→ Exercise: Filter these entries, keeping only lines that hold the word "Stop".

=== Information provided ===

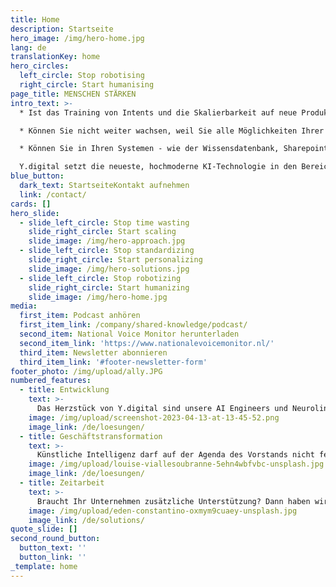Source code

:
 ```yaml
---
title: Home
description: Startseite
hero_image: /img/hero-home.jpg
lang: de
translationKey: home
hero_circles:
  left_circle: Stop robotising
  right_circle: Start humanising
page_title: MENSCHEN STÄRKEN
intro_text: >-
  * Ist das Training von Intents und die Skalierbarkeit auf neue Produkte, Abteilungen oder Marken zu einem Problem geworden?

  * Können Sie nicht weiter wachsen, weil Sie alle Möglichkeiten Ihrer aktuellen RPA-Technologie ausgeschöpft haben?

  * Können Sie in Ihren Systemen - wie der Wissensdatenbank, Sharepoint, Intranet oder Website - nicht mehr schnell die richtigen und aktuellen Informationen finden?

  Y.digital setzt die neueste, hochmoderne KI-Technologie in den Bereichen Sprache und Kognition ein, um Organisationen, ihre Kunden und Kundinnen und ihre Mitarbeitenden zu unterstützen. Wir sind der Meinung, dass Technologie die Aufgaben, die ein/e Benutzer/-in - sei es eine Kundin oder ein Mitarbeiter - ausführt, ergänzen sollte. Die Ally-Plattform enthält ein umfangreiches Toolkit hochmoderner Technologien im Bereich Sprachverständnis und KI, darunter NLP, NLU, semantische Suche, Knowledge Graphs, OCR/ICR und LLMs. All dies sind innovative Komponenten, um Unternehmensinformationen in wertvolles Wissen umzuwandeln, das von KI-Technologie angewendet werden kann.
blue_button:
  dark_text: StartseiteKontakt aufnehmen
  link: /contact/
cards: []
hero_slide:
  - slide_left_circle: Stop time wasting
    slide_right_circle: Start scaling
    slide_image: /img/hero-approach.jpg
  - slide_left_circle: Stop standardizing
    slide_right_circle: Start personalizing
    slide_image: /img/hero-solutions.jpg
  - slide_left_circle: Stop robotizing
    slide_right_circle: Start humanizing
    slide_image: /img/hero-home.jpg
media:
  first_item: Podcast anhören
  first_item_link: /company/shared-knowledge/podcast/
  second_item: National Voice Monitor herunterladen
  second_item_link: 'https://www.nationalevoicemonitor.nl/'
  third_item: Newsletter abonnieren
  third_item_link: '#footer-newsletter-form'
footer_photo: /img/upload/ally.JPG
numbered_features:
  - title: Entwicklung
    text: >-
      Das Herzstück von Y.digital sind unsere AI Engineers und Neurolinguisten. Sie entwickeln intelligente KI-Lösungen für Kunden an der Schnittstelle von Sprache und Kognition und scheuen keine Herausforderung. Auf diese Weise helfen sie, Informationen in Systemen und Wissen in den Köpfen der Mitarbeiter auf eine zugängliche Weise zu modellieren und in intelligente Technologien umzusetzen. Dabei nutzen sie die Ally-Plattform von Y.digital, eine SaaS-Lösung, in der verschiedene KI-Technologien für Ihre spezifischen Anforderungen eingesetzt werden können.
    image: /img/upload/screenshot-2023-04-13-at-13-45-52.png
    image_link: /de/loesungen/
  - title: Geschäftstransformation
    text: >-
      Künstliche Intelligenz darf auf der Agenda des Vorstands nicht fehlen. Dennoch ist es wichtig, eine gesunde Balance zwischen den Möglichkeiten, die KI-Technologien wie Machine Learning und generative KI bieten, und der praktischen Umsetzung von KI und ethischen Abwägungen zu finden. Mit anderen Worten, wie kann eine Organisation den Mehrwert von KI auf effektive und verantwortungsvolle Weise gestalten und relevant bleiben? Wir helfen Ihnen gerne dabei, diese "Black Box" zu entmystifizieren. Wir bringen Organisationen näher, was KI für die sich ändernden Anforderungen von Unternehmen bedeuten kann. Dies geschieht sowohl auf strategischer und visionärer Ebene als auch in der praktischen Umsetzung. Dazu gehören die Erfassung von Anwendungsfällen, die Identifizierung möglicher Risiken, die Durchführung von Auswirkungsanalysen, die Implementierung neuer Arbeitsweisen und die dazugehörigen Frameworks, die dabei helfen können.
    image: /img/upload/louise-viallesoubranne-5ehn4wbfvbc-unsplash.jpg
    image_link: /de/loesungen/
  - title: Zeitarbeit
    text: >-
      Braucht Ihr Unternehmen zusätzliche Unterstützung? Dann haben wir gute Nachrichten! Unsere Mitarbeiter und Mitarbeiterinnen sind auch für Zeitarbeitsaufträge im Bereich Sprachverarbeitung und KI verfügbar. Ob es um Unterstützung bei der Geschäftstransformation oder die Entwicklung einer konkreten KI-Lösung für Conversational AI, Intelligent Document Processing, AI Search & Personalisation geht - wir haben motivierte, hochqualifizierte Expertinnen und Experten für KI, Machine Learning, Deep Learning, NLP/NLU, Knowledge Graphs, generative KI und den Einsatz von Large Language Models (LLMs) für Unternehmen. Kurz gesagt, wenn Sie Hilfe bei der Konzeption, Entwicklung oder Implementierung solcher Lösungen benötigen, helfen wir Ihnen gerne bei der Entscheidung, welcher Weg am besten zu Ihrer Fragestellung passt!
    image: /img/upload/eden-constantino-oxmym9cuaey-unsplash.jpg
    image_link: /de/solutions/
quote_slide: []
second_round_button:
  button_text: ''
  button_link: ''
_template: home
---
```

===

→ Exercise answer:
  left_circle: Stop robotising
  - slide_left_circle: Stop time wasting
  - slide_left_circle: Stop standardizing
  - slide_left_circle: Stop robotizing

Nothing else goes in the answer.